The environmentalists keep insisting that we must curb our ever-growing demand for more energy. The problem is, in the world in which we live, all forms of progress are dependent on energy. The rate of industrial and technological progress has increased exponentially over the last century. So has the demand for energy. It’s not a coincidence.

We could reduce our energy demands by renouncing progress and going back to doing things the way people did them in the “good old days.” We could give up cars and airplanes and electricity, central heat and air conditioning, computers, etc., slowing any future progress to a the same plodding pace it was a century ago. But in what way would that be a good thing? — Except in that we would use less energy. But is using less energy really intrinsically good? And is it so good that it’s worth giving up all kinds of benefits man has striven to achieve over the last couple of centuries?

Of course, that isn’t what the environmentalists have in mind. They don’t want to completely curtail the use of energy. They just want to control it to make sure it’s only used in acceptable ways for acceptable purposes. The question is, who defines what’s acceptable? — The answer is them, of course.

On a personal level, they want people to use less electricity, less gasoline, less toilet paper, etc. And it’s true that some people do waste a lot of energy. Personally, I abhor waste. I admire efficiency. I would love to see more efficient forms of energy, and I certainly would love to see less gratuitous waste. However, different people define waste differently.

I enjoy driving. I do it for pleasure. If I were confined to my home, or wherever I could propel myself by foot or by bicycle, I wouldn’t be a very happy camper. Sure, I could sit at my desk all day and cruise the Internet, but that uses energy, too. Is there anything truly wrong with driving out into the country, up in the mountains, to enjoy the natural beauty? It isn’t necessary to my survival. So here I am, wasting a limited natural resource for my own selfish gratification. But, somehow, it doesn’t seem to me like an intrinsic evil. I realize I could significantly reduce my carbon footprint by never leaving my house. I could reduce it even more by never getting out of bed. I could reduce it even more by dying. But what exactly is the point?

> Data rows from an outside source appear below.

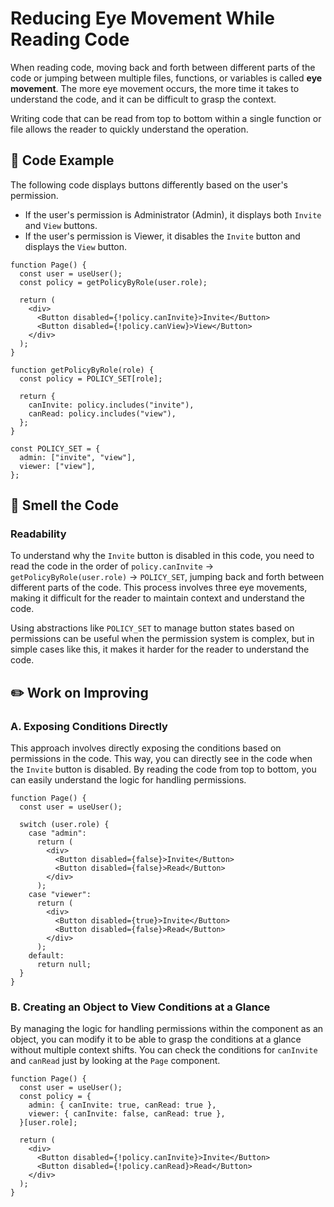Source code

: # Reducing Eye Movement While Reading Code

<div style="margin-top: 16px">
<Badge type="info" text="Readability" />
</div>

When reading code, moving back and forth between different parts of the code or jumping between multiple files, functions, or variables is called **eye movement**.
The more eye movement occurs, the more time it takes to understand the code, and it can be difficult to grasp the context.

Writing code that can be read from top to bottom within a single function or file allows the reader to quickly understand the operation.

## 📝 Code Example

The following code displays buttons differently based on the user's permission.

- If the user's permission is Administrator (Admin), it displays both `Invite` and `View` buttons.
- If the user's permission is Viewer, it disables the `Invite` button and displays the `View` button.

```tsx
function Page() {
  const user = useUser();
  const policy = getPolicyByRole(user.role);

  return (
    <div>
      <Button disabled={!policy.canInvite}>Invite</Button>
      <Button disabled={!policy.canView}>View</Button>
    </div>
  );
}

function getPolicyByRole(role) {
  const policy = POLICY_SET[role];

  return {
    canInvite: policy.includes("invite"),
    canRead: policy.includes("view"),
  };
}

const POLICY_SET = {
  admin: ["invite", "view"],
  viewer: ["view"],
};
```

## 👃 Smell the Code

### Readability

To understand why the `Invite` button is disabled in this code, you need to read the code in the order of `policy.canInvite` → `getPolicyByRole(user.role)` → `POLICY_SET`, jumping back and forth between different parts of the code. 
This process involves three eye movements, making it difficult for the reader to maintain context and understand the code.

Using abstractions like `POLICY_SET` to manage button states based on permissions can be useful when the permission system is complex, but in simple cases like this, it makes it harder for the reader to understand the code.

## ✏️ Work on Improving

### A. Exposing Conditions Directly

This approach involves directly exposing the conditions based on permissions in the code. This way, you can directly see in the code when the `Invite` button is disabled. 
By reading the code from top to bottom, you can easily understand the logic for handling permissions.

```tsx
function Page() {
  const user = useUser();

  switch (user.role) {
    case "admin":
      return (
        <div>
          <Button disabled={false}>Invite</Button>
          <Button disabled={false}>Read</Button>
        </div>
      );
    case "viewer":
      return (
        <div>
          <Button disabled={true}>Invite</Button>
          <Button disabled={false}>Read</Button>
        </div>
      );
    default:
      return null;
  }
}
```

### B. Creating an Object to View Conditions at a Glance

By managing the logic for handling permissions within the component as an object, you can modify it to be able to grasp the conditions at a glance without multiple context shifts. 
You can check the conditions for `canInvite` and `canRead` just by looking at the `Page` component.

```tsx
function Page() {
  const user = useUser();
  const policy = {
    admin: { canInvite: true, canRead: true },
    viewer: { canInvite: false, canRead: true },
  }[user.role];

  return (
    <div>
      <Button disabled={!policy.canInvite}>Invite</Button>
      <Button disabled={!policy.canRead}>Read</Button>
    </div>
  );
}
```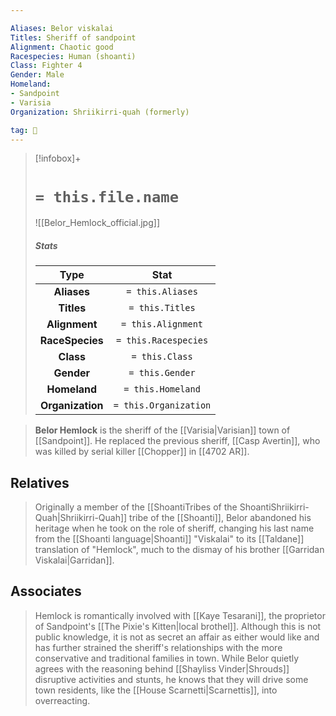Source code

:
 ```yaml
---

Aliases: Belor viskalai
Titles: Sheriff of sandpoint
Alignment: Chaotic good
Racespecies: Human (shoanti)
Class: Fighter 4
Gender: Male
Homeland:
- Sandpoint
- Varisia
Organization: Shriikirri-quah (formerly)

tag: 👤️
---
```


> [!infobox]+
> #  `= this.file.name`
> ![[Belor_Hemlock_official.jpg]]
> ##### Stats
> Type | Stat |
> :---: |:---:|
> **Aliases** | `= this.Aliases` |
> **Titles** | `= this.Titles` |
> **Alignment** | `= this.Alignment` |
> **RaceSpecies** | `= this.Racespecies` |
> **Class** | `= this.Class` |
> **Gender** | `= this.Gender` |
> **Homeland** | `= this.Homeland` |
> **Organization** | `= this.Organization` |



> **Belor Hemlock** is the sheriff of the [[Varisia|Varisian]] town of [[Sandpoint]]. He replaced the previous sheriff, [[Casp Avertin]], who was killed by serial killer [[Chopper]] in [[4702 AR]].


## Relatives

> Originally a member of the [[ShoantiTribes of the ShoantiShriikirri-Quah|Shriikirri-Quah]] tribe of the [[Shoanti]], Belor abandoned his heritage when he took on the role of sheriff, changing his last name from the [[Shoanti language|Shoanti]] "Viskalai" to its [[Taldane]] translation of "Hemlock", much to the dismay of his brother [[Garridan Viskalai|Garridan]].


## Associates

> Hemlock is romantically involved with [[Kaye Tesarani]], the proprietor of Sandpoint's [[The Pixie's Kitten|local brothel]]. Although this is not public knowledge, it is not as secret an affair as either would like and has further strained the sheriff's relationships with the more conservative and traditional families in town.
> While Belor quietly agrees with the reasoning behind [[Shayliss Vinder|Shrouds]] disruptive activities and stunts, he knows that they will drive some town residents, like the [[House Scarnetti|Scarnettis]], into overreacting.








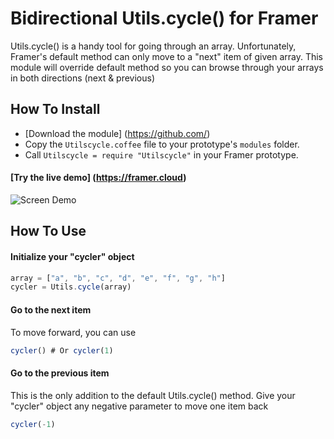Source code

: # Bidirectional Utils.cycle() for Framer

Utils.cycle() is a handy tool for going through an array. 
Unfortunately, Framer's default method can only move to a "next" item of given array. 
This module will override default method so you can browse through your arrays in both directions (next &amp; previous)

## How To Install

- [Download the module] (https://github.com/)
- Copy the ```Utilscycle.coffee``` file to your prototype's ```modules``` folder.
- Call ```Utilscycle = require "Utilscycle"``` in your Framer prototype.

#### [Try the live demo] (https://framer.cloud)

![Screen Demo](./rangeFilterDemo.gif)

## How To Use

#### Initialize your "cycler" object
```javascript
array = ["a", "b", "c", "d", "e", "f", "g", "h"]
cycler = Utils.cycle(array)
```

#### Go to the next item

To move forward, you can use
```javascript
cycler() # Or cycler(1)
```

#### Go to the previous item

This is the only addition to the default Utils.cycle() method. Give your "cycler" object any negative parameter to move one item back
```javascript
cycler(-1)
```

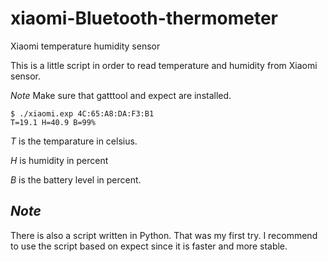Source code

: # xiaomi-Bluetooth-thermometer
Xiaomi temperature humidity sensor

This is a little script in order to read temperature and humidity from Xiaomi sensor.

*Note* Make sure that gatttool and expect are installed. 

```
$ ./xiaomi.exp 4C:65:A8:DA:F3:B1
T=19.1 H=40.9 B=99%
```

*T* is the temparature in celsius. 

*H* is humidity in percent 

*B* is the battery level in percent.

## *Note*
There is also a script written in Python. That was my first try. I recommend to use the script based on expect since it is faster and more stable.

There’s a lot of research going on in the field of alternative energy. By the time fossil fuels actually do start to run out, I expect at least some of these “new” forms of energy will be viable. Today, they’re even more expensive than fossil fuels. That’s why so few people use them. If they were less expensive, and more practical to use, everybody would be using them already. But there’s still a ways to go before they’re competitive in the marketplace. I’m all for alternative energy. The sooner it becomes viable, the better. But, in the meantime, I’m not going to stop living my life to save the dead dinosaurs for future generations.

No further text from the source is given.